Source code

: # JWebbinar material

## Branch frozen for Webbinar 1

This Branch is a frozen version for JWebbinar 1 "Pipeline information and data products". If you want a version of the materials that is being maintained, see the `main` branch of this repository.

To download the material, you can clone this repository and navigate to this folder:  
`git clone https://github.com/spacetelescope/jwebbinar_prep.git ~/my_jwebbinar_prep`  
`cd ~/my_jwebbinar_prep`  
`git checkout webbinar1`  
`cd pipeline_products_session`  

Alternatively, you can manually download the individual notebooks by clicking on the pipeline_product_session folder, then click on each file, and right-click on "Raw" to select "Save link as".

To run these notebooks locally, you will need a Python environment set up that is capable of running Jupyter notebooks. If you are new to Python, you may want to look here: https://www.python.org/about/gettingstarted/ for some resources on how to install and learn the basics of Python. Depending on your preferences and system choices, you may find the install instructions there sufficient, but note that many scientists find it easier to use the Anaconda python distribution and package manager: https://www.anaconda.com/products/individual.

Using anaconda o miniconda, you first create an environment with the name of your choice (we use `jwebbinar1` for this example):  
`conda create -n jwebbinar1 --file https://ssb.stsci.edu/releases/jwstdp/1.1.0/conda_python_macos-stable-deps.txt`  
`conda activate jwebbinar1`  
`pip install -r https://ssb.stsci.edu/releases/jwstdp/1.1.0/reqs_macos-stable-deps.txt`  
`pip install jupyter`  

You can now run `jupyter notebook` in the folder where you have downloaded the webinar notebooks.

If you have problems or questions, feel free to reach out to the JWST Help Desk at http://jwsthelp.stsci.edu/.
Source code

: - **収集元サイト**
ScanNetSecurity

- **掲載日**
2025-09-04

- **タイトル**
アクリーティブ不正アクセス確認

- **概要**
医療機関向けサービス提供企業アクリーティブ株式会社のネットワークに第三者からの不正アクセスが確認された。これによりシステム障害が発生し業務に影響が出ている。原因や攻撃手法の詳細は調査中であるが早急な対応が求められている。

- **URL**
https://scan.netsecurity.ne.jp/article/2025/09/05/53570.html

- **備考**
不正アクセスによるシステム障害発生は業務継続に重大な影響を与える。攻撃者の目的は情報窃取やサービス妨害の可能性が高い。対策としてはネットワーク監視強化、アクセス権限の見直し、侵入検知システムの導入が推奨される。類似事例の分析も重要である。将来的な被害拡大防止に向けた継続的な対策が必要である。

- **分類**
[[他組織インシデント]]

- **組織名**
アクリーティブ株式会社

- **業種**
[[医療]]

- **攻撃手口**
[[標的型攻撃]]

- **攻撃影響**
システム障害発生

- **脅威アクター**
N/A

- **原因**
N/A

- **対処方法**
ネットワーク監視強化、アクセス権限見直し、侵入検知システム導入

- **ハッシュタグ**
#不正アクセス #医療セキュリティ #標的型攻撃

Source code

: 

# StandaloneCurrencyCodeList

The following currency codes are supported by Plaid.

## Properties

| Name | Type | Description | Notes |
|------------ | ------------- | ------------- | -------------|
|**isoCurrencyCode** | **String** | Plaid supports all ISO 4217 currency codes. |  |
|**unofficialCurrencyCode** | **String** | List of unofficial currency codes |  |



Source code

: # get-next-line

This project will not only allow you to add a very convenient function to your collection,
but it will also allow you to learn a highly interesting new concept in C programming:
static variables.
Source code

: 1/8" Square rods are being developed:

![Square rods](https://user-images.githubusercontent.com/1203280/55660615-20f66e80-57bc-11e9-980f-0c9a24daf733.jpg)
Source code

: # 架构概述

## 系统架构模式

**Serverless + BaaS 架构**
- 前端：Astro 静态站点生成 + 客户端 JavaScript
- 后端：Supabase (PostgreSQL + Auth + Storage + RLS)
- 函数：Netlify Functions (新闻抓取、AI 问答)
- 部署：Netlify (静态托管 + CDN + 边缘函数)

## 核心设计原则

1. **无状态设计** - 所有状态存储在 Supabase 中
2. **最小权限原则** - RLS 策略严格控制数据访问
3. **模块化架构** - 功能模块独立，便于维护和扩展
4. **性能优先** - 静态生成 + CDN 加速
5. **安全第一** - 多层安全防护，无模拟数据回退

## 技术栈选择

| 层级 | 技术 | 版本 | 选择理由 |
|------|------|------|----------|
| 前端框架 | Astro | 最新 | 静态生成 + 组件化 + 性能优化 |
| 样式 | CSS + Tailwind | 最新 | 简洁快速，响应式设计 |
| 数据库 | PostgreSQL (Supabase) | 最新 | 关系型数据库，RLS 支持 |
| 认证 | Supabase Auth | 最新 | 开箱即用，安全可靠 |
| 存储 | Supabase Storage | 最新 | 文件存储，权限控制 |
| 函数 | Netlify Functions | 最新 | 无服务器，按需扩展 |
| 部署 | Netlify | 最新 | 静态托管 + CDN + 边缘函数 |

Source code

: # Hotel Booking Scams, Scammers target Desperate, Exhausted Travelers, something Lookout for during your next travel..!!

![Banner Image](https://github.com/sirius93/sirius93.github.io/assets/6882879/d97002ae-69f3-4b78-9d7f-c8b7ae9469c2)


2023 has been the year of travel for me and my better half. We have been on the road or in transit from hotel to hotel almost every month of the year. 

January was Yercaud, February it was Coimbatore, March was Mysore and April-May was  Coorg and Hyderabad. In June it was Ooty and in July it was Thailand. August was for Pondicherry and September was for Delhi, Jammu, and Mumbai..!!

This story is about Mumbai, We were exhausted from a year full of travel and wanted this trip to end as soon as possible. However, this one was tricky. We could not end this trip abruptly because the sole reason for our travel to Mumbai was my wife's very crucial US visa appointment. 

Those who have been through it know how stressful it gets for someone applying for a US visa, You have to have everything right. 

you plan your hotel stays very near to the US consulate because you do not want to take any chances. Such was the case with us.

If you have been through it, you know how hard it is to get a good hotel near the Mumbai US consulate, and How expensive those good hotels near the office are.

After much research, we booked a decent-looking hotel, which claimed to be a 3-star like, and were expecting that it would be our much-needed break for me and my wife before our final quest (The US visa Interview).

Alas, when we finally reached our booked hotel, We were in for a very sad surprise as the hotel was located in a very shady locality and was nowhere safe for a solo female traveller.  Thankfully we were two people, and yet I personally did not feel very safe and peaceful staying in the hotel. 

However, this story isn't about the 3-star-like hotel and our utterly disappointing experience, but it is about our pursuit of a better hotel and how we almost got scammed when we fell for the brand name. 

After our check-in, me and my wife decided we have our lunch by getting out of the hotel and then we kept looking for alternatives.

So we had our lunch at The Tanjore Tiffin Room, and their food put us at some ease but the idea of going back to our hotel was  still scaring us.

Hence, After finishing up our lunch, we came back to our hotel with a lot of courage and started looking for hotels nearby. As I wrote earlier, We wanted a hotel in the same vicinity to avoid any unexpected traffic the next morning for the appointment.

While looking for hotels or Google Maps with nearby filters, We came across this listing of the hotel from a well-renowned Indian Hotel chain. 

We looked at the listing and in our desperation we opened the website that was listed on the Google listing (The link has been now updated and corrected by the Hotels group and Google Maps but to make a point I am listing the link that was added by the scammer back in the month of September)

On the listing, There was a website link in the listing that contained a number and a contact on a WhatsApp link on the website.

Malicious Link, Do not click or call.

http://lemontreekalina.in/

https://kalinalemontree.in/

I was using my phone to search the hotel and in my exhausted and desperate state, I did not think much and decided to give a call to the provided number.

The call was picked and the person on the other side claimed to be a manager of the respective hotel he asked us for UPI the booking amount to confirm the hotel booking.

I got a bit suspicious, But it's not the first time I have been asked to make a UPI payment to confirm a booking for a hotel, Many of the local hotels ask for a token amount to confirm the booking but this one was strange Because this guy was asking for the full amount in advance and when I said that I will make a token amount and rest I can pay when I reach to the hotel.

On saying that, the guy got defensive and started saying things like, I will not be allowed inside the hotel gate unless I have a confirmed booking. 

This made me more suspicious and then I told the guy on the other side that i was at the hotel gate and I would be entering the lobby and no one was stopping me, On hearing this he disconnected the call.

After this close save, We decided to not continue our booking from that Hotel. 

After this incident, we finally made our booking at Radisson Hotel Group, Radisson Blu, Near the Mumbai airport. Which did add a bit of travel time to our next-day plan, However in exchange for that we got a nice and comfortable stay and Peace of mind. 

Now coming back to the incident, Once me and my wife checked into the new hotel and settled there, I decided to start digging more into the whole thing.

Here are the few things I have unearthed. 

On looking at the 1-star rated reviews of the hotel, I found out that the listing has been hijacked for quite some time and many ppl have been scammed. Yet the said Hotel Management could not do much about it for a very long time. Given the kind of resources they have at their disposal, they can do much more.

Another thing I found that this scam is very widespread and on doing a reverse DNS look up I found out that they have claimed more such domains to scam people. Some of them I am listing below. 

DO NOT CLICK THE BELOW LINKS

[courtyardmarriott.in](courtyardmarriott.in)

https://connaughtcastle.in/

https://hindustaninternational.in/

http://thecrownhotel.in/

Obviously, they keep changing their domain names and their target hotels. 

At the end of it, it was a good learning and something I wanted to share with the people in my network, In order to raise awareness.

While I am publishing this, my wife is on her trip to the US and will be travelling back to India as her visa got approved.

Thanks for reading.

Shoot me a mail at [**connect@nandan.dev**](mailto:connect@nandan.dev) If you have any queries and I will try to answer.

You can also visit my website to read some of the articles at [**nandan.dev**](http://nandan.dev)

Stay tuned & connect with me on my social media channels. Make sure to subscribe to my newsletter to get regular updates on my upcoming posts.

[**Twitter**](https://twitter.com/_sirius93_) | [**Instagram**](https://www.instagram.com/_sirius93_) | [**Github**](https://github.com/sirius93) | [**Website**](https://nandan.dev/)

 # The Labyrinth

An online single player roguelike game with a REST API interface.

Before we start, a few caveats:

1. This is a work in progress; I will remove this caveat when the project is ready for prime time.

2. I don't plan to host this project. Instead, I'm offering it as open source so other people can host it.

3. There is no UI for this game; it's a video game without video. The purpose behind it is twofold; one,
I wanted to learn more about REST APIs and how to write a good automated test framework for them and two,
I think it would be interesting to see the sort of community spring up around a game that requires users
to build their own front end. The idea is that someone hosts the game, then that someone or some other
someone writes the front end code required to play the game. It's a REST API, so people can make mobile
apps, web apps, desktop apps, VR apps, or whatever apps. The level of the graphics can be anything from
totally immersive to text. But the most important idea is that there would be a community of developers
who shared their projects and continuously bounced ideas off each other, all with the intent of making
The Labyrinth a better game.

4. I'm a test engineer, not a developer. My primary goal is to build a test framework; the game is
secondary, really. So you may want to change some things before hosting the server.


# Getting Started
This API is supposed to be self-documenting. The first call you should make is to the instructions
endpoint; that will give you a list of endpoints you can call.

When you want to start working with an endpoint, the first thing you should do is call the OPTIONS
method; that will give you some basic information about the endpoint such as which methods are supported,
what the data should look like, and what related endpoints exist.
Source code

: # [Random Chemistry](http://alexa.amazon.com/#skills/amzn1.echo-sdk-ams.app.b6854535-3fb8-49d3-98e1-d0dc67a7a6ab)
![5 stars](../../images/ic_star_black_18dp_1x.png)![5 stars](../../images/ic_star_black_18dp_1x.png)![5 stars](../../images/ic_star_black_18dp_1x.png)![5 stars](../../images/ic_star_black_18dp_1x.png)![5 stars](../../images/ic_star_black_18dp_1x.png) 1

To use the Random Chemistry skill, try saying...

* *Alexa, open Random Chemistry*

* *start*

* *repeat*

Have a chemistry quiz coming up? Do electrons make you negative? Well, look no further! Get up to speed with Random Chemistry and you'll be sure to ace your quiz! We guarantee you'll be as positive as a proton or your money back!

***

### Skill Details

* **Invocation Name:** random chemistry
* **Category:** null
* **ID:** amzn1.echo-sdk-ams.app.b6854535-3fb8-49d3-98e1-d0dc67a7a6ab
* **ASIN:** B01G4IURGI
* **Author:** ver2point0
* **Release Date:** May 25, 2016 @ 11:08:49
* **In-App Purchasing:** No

------------------------------

--- WORK TO BE COMPLETED ---
Copy out the lines of the records above in which the string "feel" appears.

--- ANSWER BELOW ---
If you have problems or questions, feel free to reach out to the JWST Help Desk at http://jwsthelp.stsci.edu/.
Alas, when we finally reached our booked hotel, We were in for a very sad surprise as the hotel was located in a very shady locality and was nowhere safe for a solo female traveller.  Thankfully we were two people, and yet I personally did not feel very safe and peaceful staying in the hotel. 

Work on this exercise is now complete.